By using this site, you agree to our updated Privacy Policy and our Terms of Use. Manage your Cookies Settings.
440,375 Members | 1,116 Online
Bytes IT Community
+ Ask a Question
Need help? Post your question and get tips & solutions from a community of 440,375 IT Pros & Developers. It's quick & easy.

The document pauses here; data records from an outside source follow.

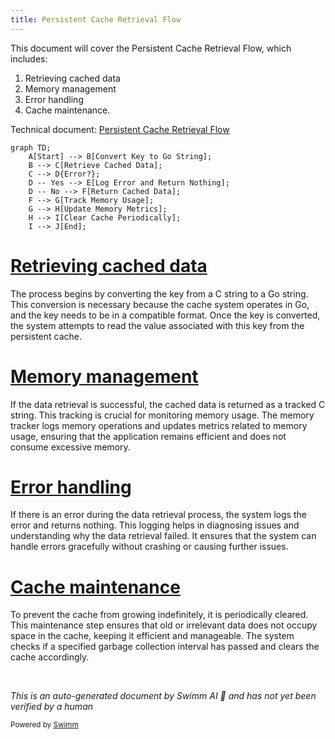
```yaml
---
title: Persistent Cache Retrieval Flow
---
```

This document will cover the Persistent Cache Retrieval Flow, which includes:

1. Retrieving cached data
2. Memory management
3. Error handling
4. Cache maintenance.

Technical document: <SwmLink doc-title="Persistent Cache Retrieval Flow">[Persistent Cache Retrieval Flow](/.swm/persistent-cache-retrieval-flow.1kft9rvu.sw.md)</SwmLink>

```mermaid
graph TD;
    A[Start] --> B[Convert Key to Go String];
    B --> C[Retrieve Cached Data];
    C --> D{Error?};
    D -- Yes --> E[Log Error and Return Nothing];
    D -- No --> F[Return Cached Data];
    F --> G[Track Memory Usage];
    G --> H[Update Memory Metrics];
    H --> I[Clear Cache Periodically];
    I --> J[End];
```

# [Retrieving cached data](https://app.swimm.io/repos/Z2l0aHViJTNBJTNBZGF0YWRvZy1hZ2VudCUzQSUzQVN3aW1tLURlbW8=/docs/1kft9rvu#readpersistentcache)

The process begins by converting the key from a C string to a Go string. This conversion is necessary because the cache system operates in Go, and the key needs to be in a compatible format. Once the key is converted, the system attempts to read the value associated with this key from the persistent cache.

# [Memory management](https://app.swimm.io/repos/Z2l0aHViJTNBJTNBZGF0YWRvZy1hZ2VudCUzQSUzQVN3aW1tLURlbW8=/docs/1kft9rvu#trackedcstring)

If the data retrieval is successful, the cached data is returned as a tracked C string. This tracking is crucial for monitoring memory usage. The memory tracker logs memory operations and updates metrics related to memory usage, ensuring that the application remains efficient and does not consume excessive memory.

# [Error handling](https://app.swimm.io/repos/Z2l0aHViJTNBJTNBZGF0YWRvZy1hZ2VudCUzQSUzQVN3aW1tLURlbW8=/docs/1kft9rvu#readpersistentcache)

If there is an error during the data retrieval process, the system logs the error and returns nothing. This logging helps in diagnosing issues and understanding why the data retrieval failed. It ensures that the system can handle errors gracefully without crashing or causing further issues.

# [Cache maintenance](https://app.swimm.io/repos/Z2l0aHViJTNBJTNBZGF0YWRvZy1hZ2VudCUzQSUzQVN3aW1tLURlbW8=/docs/1kft9rvu#store)

To prevent the cache from growing indefinitely, it is periodically cleared. This maintenance step ensures that old or irrelevant data does not occupy space in the cache, keeping it efficient and manageable. The system checks if a specified garbage collection interval has passed and clears the cache accordingly.

&nbsp;

*This is an auto-generated document by Swimm AI 🌊 and has not yet been verified by a human*

<SwmMeta version="3.0.0" repo-id="Z2l0aHViJTNBJTNBZGF0YWRvZy1hZ2VudCUzQSUzQVN3aW1tLURlbW8=" repo-name="datadog-agent"><sup>Powered by [Swimm](/)</sup></SwmMeta>

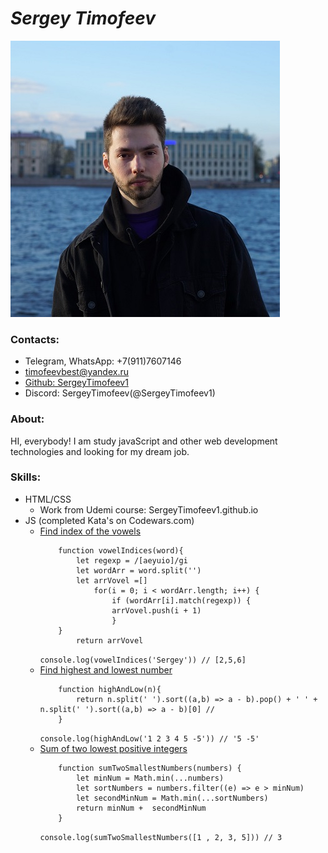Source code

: # **_Sergey Timofeev_**

![](cv-logo(small).jpg)

### Contacts:

- Telegram, WhatsApp: +7(911)7607146
- timofeevbest@yandex.ru
- [Github: SergeyTimofeev1](https://github.com/SergeyTimofeev1)
- Discord: SergeyTimofeev(@SergeyTimofeev1)

### About:

HI, everybody! I am study javaScript and other web development technologies and looking for my dream job.

### Skills:

- HTML/CSS
  - Work from Udemi course: SergeyTimofeev1.github.io
- JS (completed Kata's on Codewars.com) 
    - [Find index of the vowels](https://www.codewars.com/kata/5680781b6b7c2be860000036)
        ```
            function vowelIndices(word){
                let regexp = /[aeyuio]/gi
                let wordArr = word.split('')
                let arrVovel =[]
                    for(i = 0; i < wordArr.length; i++) {
                        if (wordArr[i].match(regexp)) {
                        arrVovel.push(i + 1)
                        }
            }
                return arrVovel
        ```
        `console.log(vowelIndices('Sergey')) // [2,5,6]`
    - [Find highest and lowest number](https://www.codewars.com/kata/554b4ac871d6813a03000035)
        ```
            function highAndLow(n){
                return n.split(' ').sort((a,b) => a - b).pop() + ' ' + n.split(' ').sort((a,b) => a - b)[0] //
            }
        ```
        `console.log(highAndLow('1 2 3 4 5 -5')) // '5 -5'`
    - [Sum of two lowest positive integers](https://www.codewars.com/kata/558fc85d8fd1938afb000014)
        ```
            function sumTwoSmallestNumbers(numbers) {
                let minNum = Math.min(...numbers)
                let sortNumbers = numbers.filter((e) => e > minNum)
                let secondMinNum = Math.min(...sortNumbers)
                return minNum +  secondMinNum
            }
        ```
        `console.log(sumTwoSmallestNumbers([1 , 2, 3, 5])) // 3`
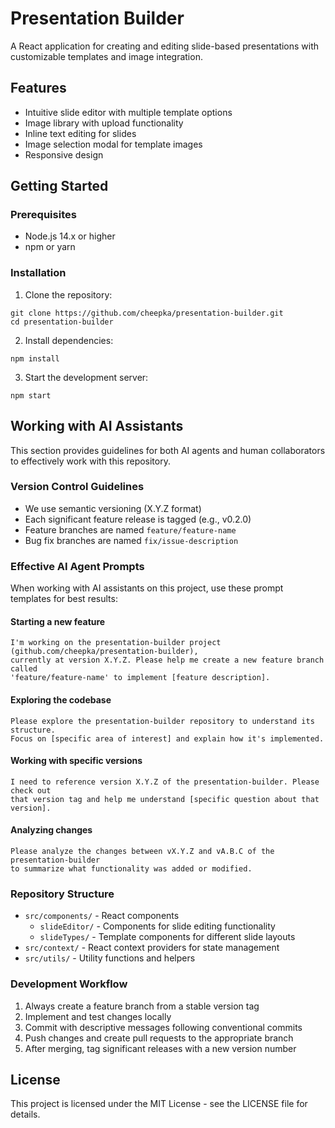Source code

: # Presentation Builder

A React application for creating and editing slide-based presentations with customizable templates and image integration.

## Features

- Intuitive slide editor with multiple template options
- Image library with upload functionality
- Inline text editing for slides
- Image selection modal for template images
- Responsive design

## Getting Started

### Prerequisites

- Node.js 14.x or higher
- npm or yarn

### Installation

1. Clone the repository:
```
git clone https://github.com/cheepka/presentation-builder.git
cd presentation-builder
```

2. Install dependencies:
```
npm install
```

3. Start the development server:
```
npm start
```

## Working with AI Assistants

This section provides guidelines for both AI agents and human collaborators to effectively work with this repository.

### Version Control Guidelines

- We use semantic versioning (X.Y.Z format)
- Each significant feature release is tagged (e.g., v0.2.0)
- Feature branches are named `feature/feature-name`
- Bug fix branches are named `fix/issue-description`

### Effective AI Agent Prompts

When working with AI assistants on this project, use these prompt templates for best results:

#### Starting a new feature

```
I'm working on the presentation-builder project (github.com/cheepka/presentation-builder), 
currently at version X.Y.Z. Please help me create a new feature branch called 
'feature/feature-name' to implement [feature description].
```

#### Exploring the codebase

```
Please explore the presentation-builder repository to understand its structure. 
Focus on [specific area of interest] and explain how it's implemented.
```

#### Working with specific versions

```
I need to reference version X.Y.Z of the presentation-builder. Please check out 
that version tag and help me understand [specific question about that version].
```

#### Analyzing changes

```
Please analyze the changes between vX.Y.Z and vA.B.C of the presentation-builder
to summarize what functionality was added or modified.
```

### Repository Structure

- `src/components/` - React components
  - `slideEditor/` - Components for slide editing functionality  
  - `slideTypes/` - Template components for different slide layouts
- `src/context/` - React context providers for state management
- `src/utils/` - Utility functions and helpers

### Development Workflow

1. Always create a feature branch from a stable version tag
2. Implement and test changes locally
3. Commit with descriptive messages following conventional commits
4. Push changes and create pull requests to the appropriate branch
5. After merging, tag significant releases with a new version number

## License

This project is licensed under the MIT License - see the LICENSE file for details.
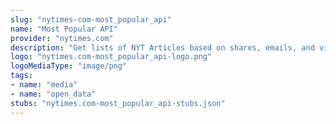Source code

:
 ```yaml
---
slug: "nytimes-com-most_popular_api"
name: "Most Popular API"
provider: "nytimes.com"
description: "Get lists of NYT Articles based on shares, emails, and views."
logo: "nytimes.com-most_popular_api-logo.png"
logoMediaType: "image/png"
tags:
- name: "media"
- name: "open_data"
stubs: "nytimes.com-most_popular_api-stubs.json"
---
```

UTF8: file_put_contents doesn't seem to write UTF8 content properly

P: n/a
Hi,

I'm trying to let PHP write a 'sitemap.xml' sitemap for Google and other
searchengines. It's working, except that the content in the XML file doesn't
seem to be UTF8. (Which it should be, judging by the information given on
Google's webmaster helpcenter).

The way I test to see if the content is UTF8, is by opening the XML file in
notepad and choose 'save as...'. Normally the coding option should be set to
UTF8, but now it just shows ANSI.

This is what I have tried to write UTF8 content with:

file_put_contents( '.' . SITEMAP_FILE, utf8_encode(
$this->sitemapForCrawlers ) );
....and...
file_put_contents( '.' . SITEMAP_FILE, iconv( "ISO-8859-1", "UTF8",
$this->sitemapForCrawlers ) );

....where...
SITEMAP_FILE is the filename constant
....and...
$this->sitemapForCrawlers is the string with XML data

With the last attempt I even got an error saying:

Wrong charset, conversion from `ISO-8859-1' to `UTF8' is not allowed in...
Any adeas of how I can make this work?

Thanks for the input.
Jun 13 '07 #1
Share this Question
Share on Google+
7 Replies


P: n/a
On Wed, 13 Jun 2007 22:25:44 +0200, "amygdala" <no*****@noreply.comwrote:
>I'm trying to let PHP write a 'sitemap.xml' sitemap for Google and other
searchengines. It's working, except that the content in the XML file doesn't
seem to be UTF8. (Which it should be, judging by the information given on
Google's webmaster helpcenter).

The way I test to see if the content is UTF8, is by opening the XML file in
notepad and choose 'save as...'. Normally the coding option should be set to
UTF8, but now it just shows ANSI.
Well, that's not a foolproof method...
>This is what I have tried to write UTF8 content with:

file_put_contents( '.' . SITEMAP_FILE, utf8_encode(
$this->sitemapForCrawlers ) );
...and...
file_put_contents( '.' . SITEMAP_FILE, iconv( "ISO-8859-1", "UTF8",
$this->sitemapForCrawlers ) );

...where...
SITEMAP_FILE is the filename constant
...and...
$this->sitemapForCrawlers is the string with XML data

With the last attempt I even got an error saying:

Wrong charset, conversion from `ISO-8859-1' to `UTF8' is not allowed in...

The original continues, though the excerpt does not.